MARKS AND SPENCER, Britain's largest clothing retailer, said it will axe 31 of its top 125 managers - including three board members - in a reorganisation that will result in an exceptional charge of pounds 10m in fiscal 1999.

Derek Hayes, European director, Chris Littmoden, American director, and John Sacher, who heads the company's information-technology and logistics division, will take early retirement on 31 May, the company said.

The move comes as part of a wider reorganisation by the company led by its new chief executive, Peter Salsbury, to revive slumping profits. The removal of Mr Hayes and Mr Littmoden raises questions over the future of M&S overseas operations, including its US chain, Brooks Brothers.

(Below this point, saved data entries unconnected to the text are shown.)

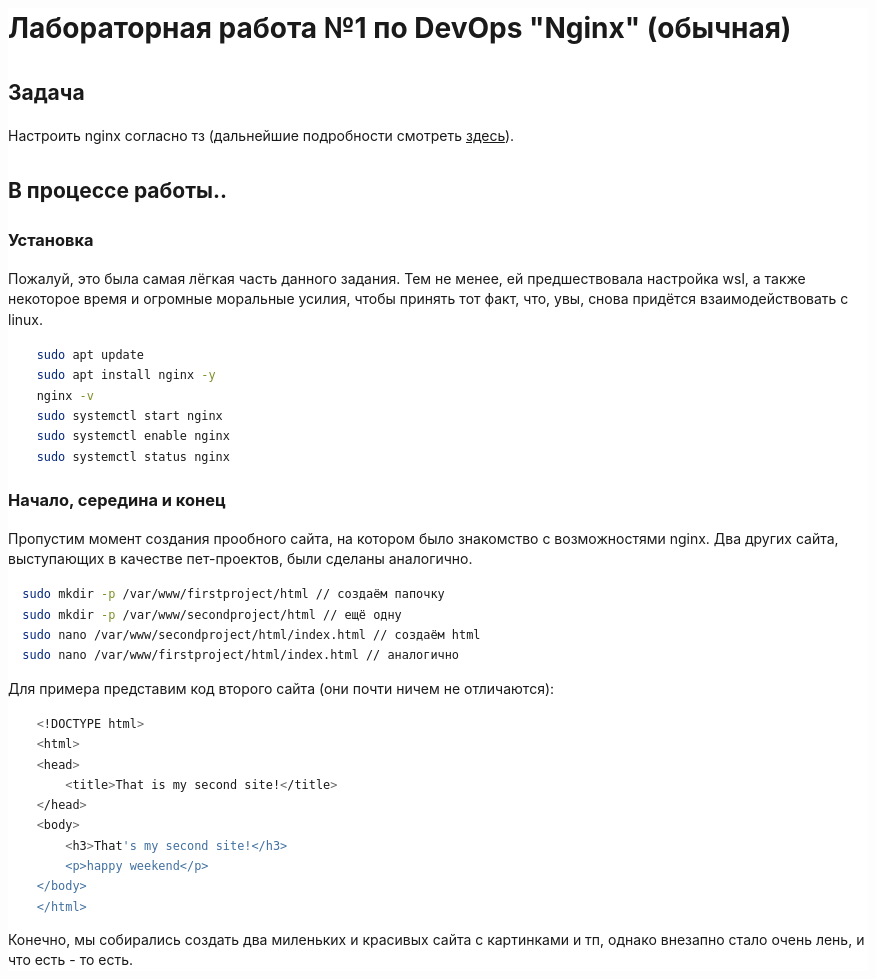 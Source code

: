 # Лабораторная работа №1 по DevOps "Nginx" (обычная)

## Задача

Настроить nginx согласно тз (дальнейшие подробности смотреть [здесь](https://docs.google.com/document/d/1jJaKob932N1-91rPy8G_XkyAtOArJe8MCoyJh9iA7lE/edit?tab=t.0)).

## В процессе работы..

### Установка

Пожалуй, это была самая лёгкая часть данного задания. Тем не менее, ей предшествовала настройка wsl, а также некоторое время и огромные моральные усилия, чтобы принять тот факт, что, увы, снова придётся взаимодействовать с linux.

```bash
    sudo apt update
    sudo apt install nginx -y
    nginx -v
    sudo systemctl start nginx
    sudo systemctl enable nginx
    sudo systemctl status nginx
```

### Начало, середина и конец

Пропустим момент создания прообного сайта, на котором было знакомство с возможностями nginx. Два других сайта, выступающих в качестве пет-проектов, были сделаны аналогично.

```bash
  sudo mkdir -p /var/www/firstproject/html // создаём папочку
  sudo mkdir -p /var/www/secondproject/html // ещё одну
  sudo nano /var/www/secondproject/html/index.html // создаём html
  sudo nano /var/www/firstproject/html/index.html // аналогично
```

Для примера представим код второго сайта (они почти ничем не отличаются):

```bash
    <!DOCTYPE html>
    <html>
    <head>
        <title>That is my second site!</title>
    </head>
    <body>
        <h3>That's my second site!</h3>
        <p>happy weekend</p>
    </body>
    </html>
```

Конечно, мы собирались создать два миленьких и красивых сайта с картинками и тп, однако внезапно стало очень лень, и что есть - то есть.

"The main thrust of this is that they need to clear up the UK business first and won't want too many distractions outside the UK," said William Cullum, an analyst at Paribas, who currently rates the shares a "sell".

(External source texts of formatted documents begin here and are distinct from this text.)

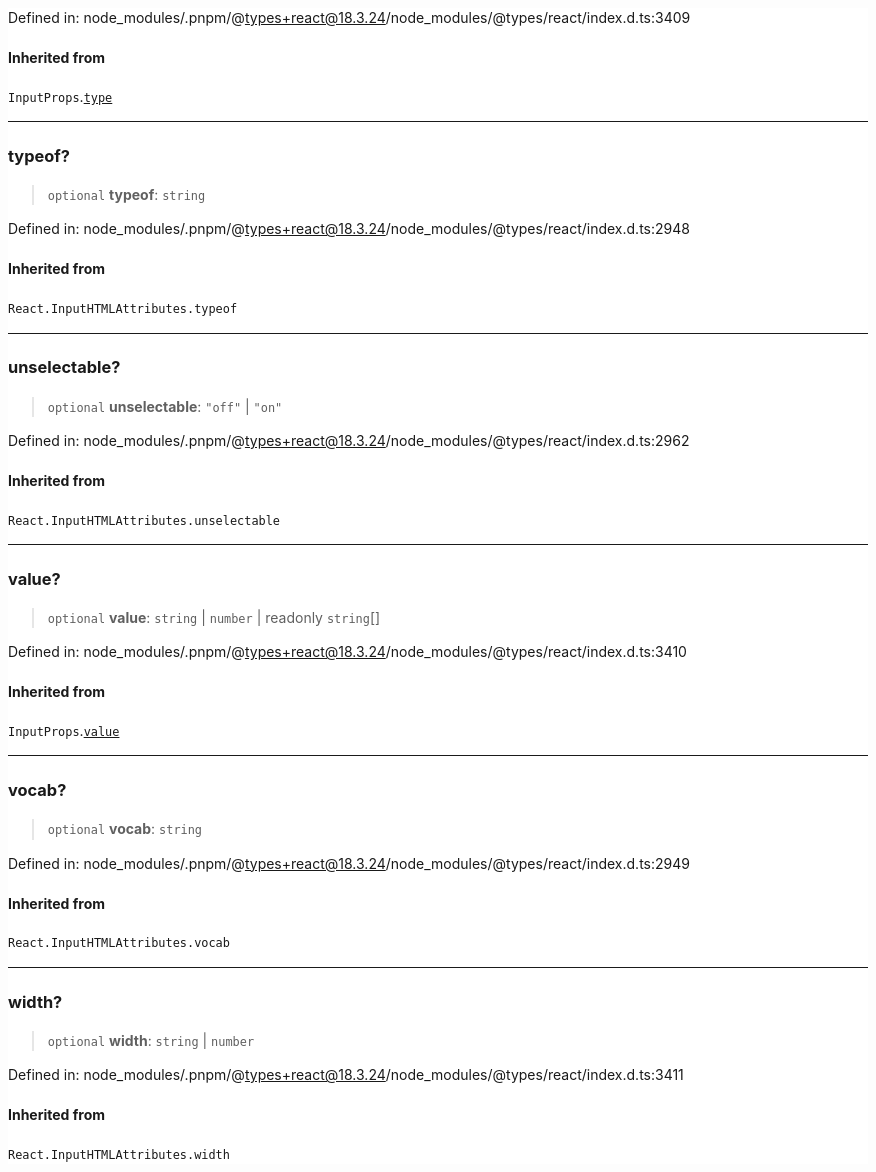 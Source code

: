 Defined in: node\_modules/.pnpm/@types+react@18.3.24/node\_modules/@types/react/index.d.ts:3409

#### Inherited from

`InputProps`.[`type`](#type)

***

### typeof?

> `optional` **typeof**: `string`

Defined in: node\_modules/.pnpm/@types+react@18.3.24/node\_modules/@types/react/index.d.ts:2948

#### Inherited from

`React.InputHTMLAttributes.typeof`

***

### unselectable?

> `optional` **unselectable**: `"off"` \| `"on"`

Defined in: node\_modules/.pnpm/@types+react@18.3.24/node\_modules/@types/react/index.d.ts:2962

#### Inherited from

`React.InputHTMLAttributes.unselectable`

***

### value?

> `optional` **value**: `string` \| `number` \| readonly `string`[]

Defined in: node\_modules/.pnpm/@types+react@18.3.24/node\_modules/@types/react/index.d.ts:3410

#### Inherited from

`InputProps`.[`value`](#value)

***

### vocab?

> `optional` **vocab**: `string`

Defined in: node\_modules/.pnpm/@types+react@18.3.24/node\_modules/@types/react/index.d.ts:2949

#### Inherited from

`React.InputHTMLAttributes.vocab`

***

### width?

> `optional` **width**: `string` \| `number`

Defined in: node\_modules/.pnpm/@types+react@18.3.24/node\_modules/@types/react/index.d.ts:3411

#### Inherited from

`React.InputHTMLAttributes.width`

The company's shares, which dropped to a five-year low last month after M&S warned that fiscal 1999 profits will fall almost 50 per cent, rose 11 per cent on the week as investors saw the move as the company attempting to break with its past and the previously staid culture.

M&S, whose earnings growth was once regarded as reliable as the clothes it sells, forecast the drop in profits after Christmas sales fell short of expectations. The company has struggled outside the UK.

The announced changes "will enable us to be better focused and thus move strongly forward again," said chairman Sir Richard Greenbury. Mr Salsbury took over as chief executive on 1 February after Sir Richard resigned from the day-to-day management role. In his first attempt to address the company's problems, Mr Salsbury said last month M&S would eliminate two senior executive positions and create three units to oversee UK retailing, overseas retailing and financial services.